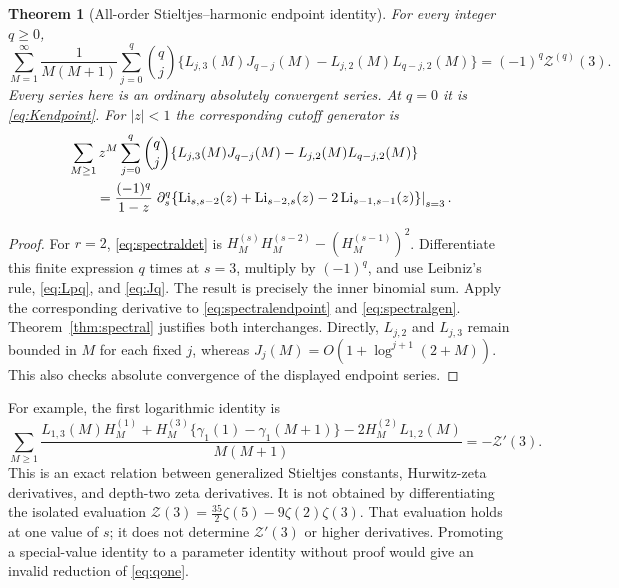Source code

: \documentclass[11pt,letterpaper]{article}
\numberwithin{equation}{section}
\newtheorem{theorem}{Theorem}[section]
\theoremstyle{definition}\newtheorem{definition}[theorem]{Definition}
\theoremstyle{remark}\newtheorem{remark}[theorem]{Remark}
\begin{document}
\begin{theorem}[All-order Stieltjes--harmonic endpoint identity]
\label{thm:stieltjes}
For every integer $q\ge0$,
\begin{equation}\label{eq:allstieltjes}
 \boxed{\displaystyle
 \sum_{M=1}^{\infty}\frac1{M(M+1)}
    \sum_{j=0}^q\binom qj
       \bigl\{L_{j,3}(M)J_{q-j}(M)
                   -L_{j,2}(M)L_{q-j,2}(M)\bigr\}
                   =(-1)^q\mathcal Z^{(q)}(3).}
\end{equation}
Every series here is an ordinary absolutely convergent series. At
$q=0$ it is \eqref{eq:Kendpoint}. For $|z|<1$ the corresponding
cutoff generator is
\begin{equation}\label{eq:stieltjesgen}
 \begin{split}
 &\sum_{M\ge1}z^M\sum_{j=0}^q\binom qj
       \{L_{j,3}(M)J_{q-j}(M)-L_{j,2}(M)L_{q-j,2}(M)\}\\
 &\qquad=
 \frac{(-1)^q}{1-z}
 \left.\partial_s^q
  \{\Li_{s,s-2}(z)+\Li_{s-2,s}(z)-2\Li_{s-1,s-1}(z)\}
                                                      \right|_{s=3}.
 \end{split}
\end{equation}
\end{theorem}
\begin{proof}
For $r=2$, \eqref{eq:spectraldet} is
$H_M^{(s)}H_M^{(s-2)}-(H_M^{(s-1)})^2$.
Differentiate this finite expression $q$ times at $s=3$, multiply by
$(-1)^q$, and use Leibniz's rule, \eqref{eq:Lpq}, and \eqref{eq:Jq}.
The result is precisely the inner binomial sum. Apply the corresponding
derivative to \eqref{eq:spectralendpoint} and
\eqref{eq:spectralgen}. Theorem~\ref{thm:spectral} justifies both
interchanges. Directly, $L_{j,2}$ and $L_{j,3}$ remain bounded in $M$
for each fixed $j$, whereas $J_j(M)=O(1+\log^{j+1}(2+M))$. This also
checks absolute convergence of the displayed endpoint series.
\end{proof}

For example, the first logarithmic identity is
\begin{equation}\label{eq:qone}
 \sum_{M\ge1}\frac{
    L_{1,3}(M)H_M^{(1)}+H_M^{(3)}\{\gamma_1(1)-\gamma_1(M+1)\}
          -2H_M^{(2)}L_{1,2}(M)}{M(M+1)}=-\mathcal Z'(3).
\end{equation}
This is an exact relation between generalized Stieltjes constants,
Hurwitz-zeta derivatives, and depth-two zeta derivatives. It is not
obtained by differentiating the isolated evaluation
$\mathcal Z(3)=\tfrac{35}2\zeta(5)-9\zeta(2)\zeta(3)$.
That evaluation holds at one value of $s$; it does not determine
$\mathcal Z'(3)$ or higher derivatives. Promoting a special-value
identity to a parameter identity without proof would give an invalid
reduction of \eqref{eq:qone}.
\end{document}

+===+

Reproduce every record above exactly, but leave out the pictures.

Source code

: \documentclass[11pt,letterpaper]{article}
\numberwithin{equation}{section}
\newtheorem{theorem}{Theorem}[section]
\theoremstyle{definition}\newtheorem{definition}[theorem]{Definition}
\theoremstyle{remark}\newtheorem{remark}[theorem]{Remark}
\begin{document}
\begin{theorem}[All-order Stieltjes--harmonic endpoint identity]
\label{thm:stieltjes}
For every integer $q\ge0$,
\begin{equation}\label{eq:allstieltjes}
 \boxed{\displaystyle
 \sum_{M=1}^{\infty}\frac1{M(M+1)}
    \sum_{j=0}^q\binom qj
       \bigl\{L_{j,3}(M)J_{q-j}(M)
                   -L_{j,2}(M)L_{q-j,2}(M)\bigr\}
                   =(-1)^q\mathcal Z^{(q)}(3).}
\end{equation}
Every series here is an ordinary absolutely convergent series. At
$q=0$ it is \eqref{eq:Kendpoint}. For $|z|<1$ the corresponding
cutoff generator is
\begin{equation}\label{eq:stieltjesgen}
 \begin{split}
 &\sum_{M\ge1}z^M\sum_{j=0}^q\binom qj
       \{L_{j,3}(M)J_{q-j}(M)-L_{j,2}(M)L_{q-j,2}(M)\}\\
 &\qquad=
 \frac{(-1)^q}{1-z}
 \left.\partial_s^q
  \{\Li_{s,s-2}(z)+\Li_{s-2,s}(z)-2\Li_{s-1,s-1}(z)\}
                                                      \right|_{s=3}.
 \end{split}
\end{equation}
\end{theorem}
\begin{proof}
For $r=2$, \eqref{eq:spectraldet} is
$H_M^{(s)}H_M^{(s-2)}-(H_M^{(s-1)})^2$.
Differentiate this finite expression $q$ times at $s=3$, multiply by
$(-1)^q$, and use Leibniz's rule, \eqref{eq:Lpq}, and \eqref{eq:Jq}.
The result is precisely the inner binomial sum. Apply the corresponding
derivative to \eqref{eq:spectralendpoint} and
\eqref{eq:spectralgen}. Theorem~\ref{thm:spectral} justifies both
interchanges. Directly, $L_{j,2}$ and $L_{j,3}$ remain bounded in $M$
for each fixed $j$, whereas $J_j(M)=O(1+\log^{j+1}(2+M))$. This also
checks absolute convergence of the displayed endpoint series.
\end{proof}

For example, the first logarithmic identity is
\begin{equation}\label{eq:qone}
 \sum_{M\ge1}\frac{
    L_{1,3}(M)H_M^{(1)}+H_M^{(3)}\{\gamma_1(1)-\gamma_1(M+1)\}
          -2H_M^{(2)}L_{1,2}(M)}{M(M+1)}=-\mathcal Z'(3).
\end{equation}
This is an exact relation between generalized Stieltjes constants,
Hurwitz-zeta derivatives, and depth-two zeta derivatives. It is not
obtained by differentiating the isolated evaluation
$\mathcal Z(3)=\tfrac{35}2\zeta(5)-9\zeta(2)\zeta(3)$.
That evaluation holds at one value of $s$; it does not determine
$\mathcal Z'(3)$ or higher derivatives. Promoting a special-value
identity to a parameter identity without proof would give an invalid
reduction of \eqref{eq:qone}.
\end{document}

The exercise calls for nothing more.